Goals of this project:
- Research the properties of hash functions and choose the best of them, depending on distribution;
- Implement different types of assembly optimizations to speed up the searching process.
Technical parameters:
- CPU: Intel Core i5 11300H (AVX instructions: AVX-512)
- Compiler: g++ (Ubuntu 11.3.0-1ubuntu1~22.04) 11.3.0
- Table size: 1009
- Keys set: Words of "The adventures of Sherlock Holmes" (41935 unique words)
- Utilities used: Valgrind, Callgrind, Kcachegring
P.S. Average CPU temperature was 27.9
It’s obvious that the more collisions we have - the slower search of values we'll get. So we need to select the function with the least number of collisions of these:
This wonderful function always gives the same value on different keys:
size_t constHash (const char *string)
{
return 1;
}
Kinda fun, but it's the worst hash function I can imagine...
Returns ASCII code of string's first symbol:
size_t firstCharAsciiHash (const char *string)
{
return (size_t) string[0];
}
This function is better than previous and it can be used on small text. However, the large text doesn't give a chance to it.
Returns length of string:
size_t stringLengthHash (const char *string)
{
return strlen(string);
}
We have even more collisions on that function. English words are not very long as we can see.
Returns sum of symbols ASCII codes:
size_t charSumHash (const char *string)
{
size_t hash = 0;
for (size_t symbolIndex = 0; string[symbolIndex] != '\0'; symbolIndex++)
hash += (size_t) string[symbolIndex];
return hash;
}
Dispersion became slightly better (~250).
For average left Twix stick enjoyers:
size_t rollingLeftHash (const char *string)
{
size_t hash = 0;
for (size_t symbolIndex = 0; string[symbolIndex] != '\0'; symbolIndex++)
{
size_t firstPart = hash << 1;
size_t secondPart = hash >> 31;
hash += (firstPart | secondPart) ^ (size_t) string[symbolIndex];
}
return hash;
}
Less dispersion - more search speed! (More speed to the God of the speed u-ha-ha-ha)

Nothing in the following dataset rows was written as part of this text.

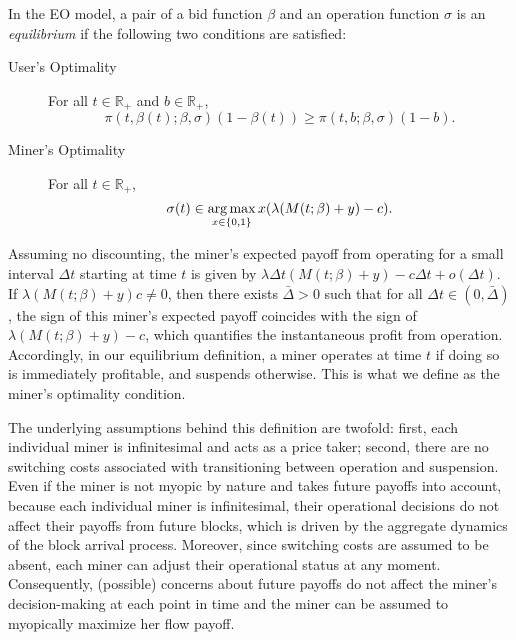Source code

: \documentclass[12pt, letterpaper]{article}
\begin{document}
\begin{defn}\label{defn: model 2, equilibrium}
In the EO model, a pair of a bid function $\beta$ and an operation function $\sigma$ is an \emph{equilibrium} if the following two conditions are satisfied:
\begin{description}
    \item[User's Optimality] For all $t \in \mathbb{R}_+$ and $b \in \mathbb{R}_+$,
    \begin{equation}
        \pi(t, \beta(t); \beta, \sigma)(1 - \beta(t)) \ge \pi(t, b; \beta, \sigma)(1 - b).
    \end{equation}
    \item[Miner's Optimality] For all $t \in \mathbb{R}_+$,
    \begin{equation}
        \sigma(t) \in \operatorname*{arg\,max}_{x \in \{0, 1\}} x (\lambda (M(t; \beta) + y) - c).
    \end{equation}
\end{description}
\end{defn}

Assuming no discounting, the miner's expected payoff from operating for a small interval $\Delta t$ starting at time $t$ is given by $\lambda \Delta t (M(t; \beta) + y) - c \Delta t + o(\Delta t)$. 
If $\lambda (M(t; \beta) + y)  c \neq 0$, then there exists $\bar{\Delta} > 0$ such that for all $\Delta t \in (0, \bar{\Delta})$, the sign of this miner's expected payoff coincides with the sign of $\lambda (M(t; \beta) + y) - c$, which quantifies the instantaneous profit from operation. Accordingly, in our equilibrium definition, a miner operates at time $t$ if doing so is immediately profitable, and suspends otherwise. This is what we define as the miner's optimality condition.

The underlying assumptions behind this definition are twofold: first, each individual miner is infinitesimal and acts as a price taker; second, there are no switching costs associated with transitioning between operation and suspension. Even if the miner is not myopic by nature and takes future payoffs into account, because each individual miner is infinitesimal, their operational decisions do not affect their payoffs from future blocks, which is driven by the aggregate dynamics of the block arrival process. Moreover, since switching costs are assumed to be absent, each miner can adjust their operational status at any moment. Consequently, (possible) concerns about future payoffs do not affect the miner's decision-making at each point in time and the miner can be assumed to myopically maximize her flow payoff.
\end{document}
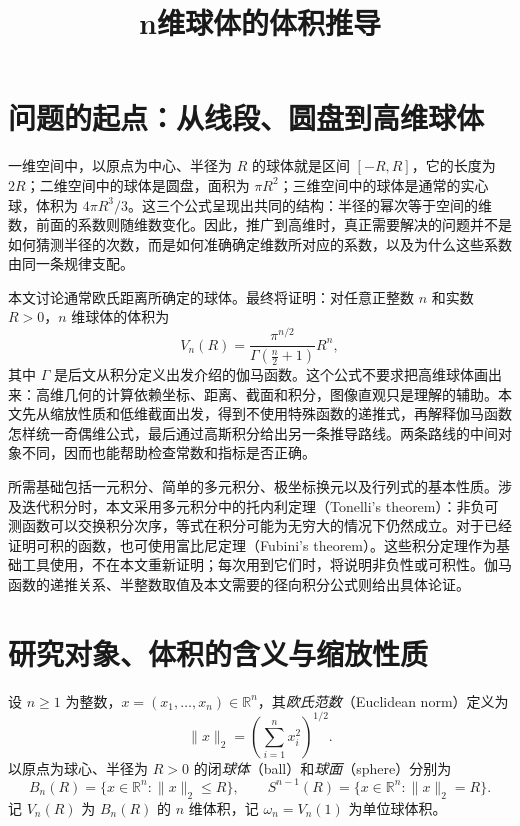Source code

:\documentclass[UTF8,12pt,a4paper,fontset=fandol]{ctexart}
\title{n维球体的体积推导}
\author{}
\date{}
\begin{document}
\maketitle
\tableofcontents

\section{问题的起点：从线段、圆盘到高维球体}
\label{sec:nb-introduction}

一维空间中，以原点为中心、半径为 $R$ 的球体就是区间 $[-R,R]$，它的长度为 $2R$；二维空间中的球体是圆盘，面积为 $\pi R^2$；三维空间中的球体是通常的实心球，体积为 $4\pi R^3/3$。这三个公式呈现出共同的结构：半径的幂次等于空间的维数，前面的系数则随维数变化。因此，推广到高维时，真正需要解决的问题并不是如何猜测半径的次数，而是如何准确确定维数所对应的系数，以及为什么这些系数由同一条规律支配。

本文讨论通常欧氏距离所确定的球体。最终将证明：对任意正整数 $n$ 和实数 $R>0$，$n$ 维球体的体积为
\begin{equation}\label{eq:nb-main-preview}
  V_n(R)=\frac{\pi^{n/2}}{\Gamma\!\left(\frac n2+1\right)}R^n,
\end{equation}
其中 $\Gamma$ 是后文从积分定义出发介绍的伽马函数。这个公式不要求把高维球体画出来：高维几何的计算依赖坐标、距离、截面和积分，图像直观只是理解的辅助。本文先从缩放性质和低维截面出发，得到不使用特殊函数的递推式，再解释伽马函数怎样统一奇偶维公式，最后通过高斯积分给出另一条推导路线。两条路线的中间对象不同，因而也能帮助检查常数和指标是否正确。

所需基础包括一元积分、简单的多元积分、极坐标换元以及行列式的基本性质。涉及迭代积分时，本文采用多元积分中的托内利定理（Tonelli's theorem）：非负可测函数可以交换积分次序，等式在积分可能为无穷大的情况下仍然成立。对于已经证明可积的函数，也可使用富比尼定理（Fubini's theorem）。这些积分定理作为基础工具使用，不在本文重新证明；每次用到它们时，将说明非负性或可积性。伽马函数的递推关系、半整数取值及本文需要的径向积分公式则给出具体论证。

\section{研究对象、体积的含义与缩放性质}
\label{sec:nb-definition}

\begin{definition}[欧氏球体与球面]
设 $n\geq1$ 为整数，$x=(x_1,\ldots,x_n)\in\mathbb R^n$，其\emph{欧氏范数}（Euclidean norm）定义为
\[
  \|x\|_2=\left(\sum_{i=1}^n x_i^2\right)^{1/2}.
\]
以原点为球心、半径为 $R>0$ 的闭\emph{球体}（ball）和\emph{球面}（sphere）分别为
\[
  B_n(R)=\{x\in\mathbb R^n:\|x\|_2\leq R\},\qquad
  S^{n-1}(R)=\{x\in\mathbb R^n:\|x\|_2=R\}.
\]
记 $V_n(R)$ 为 $B_n(R)$ 的 $n$ 维体积，记 $\omega_n=V_n(1)$ 为单位球体积。
\end{definition}
\end{document}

For average right Twix stick enjoyers:
size_t rollingRightHash (const char *string)
{
size_t hash = 0;
for (size_t symbolIndex = 0; string[symbolIndex] != '\0'; symbolIndex++)
{
size_t firstPart = hash >> 1;
size_t secondPart = hash << 31;
hash += (firstPart | secondPart) ^ (size_t) string[symbolIndex];
}
return hash;
}
Interesting result: ROR's Dispersion is less than the ROL's Dispersion by ~6 times. Usually the ROL's results are better. Apparently the sample has a big impact.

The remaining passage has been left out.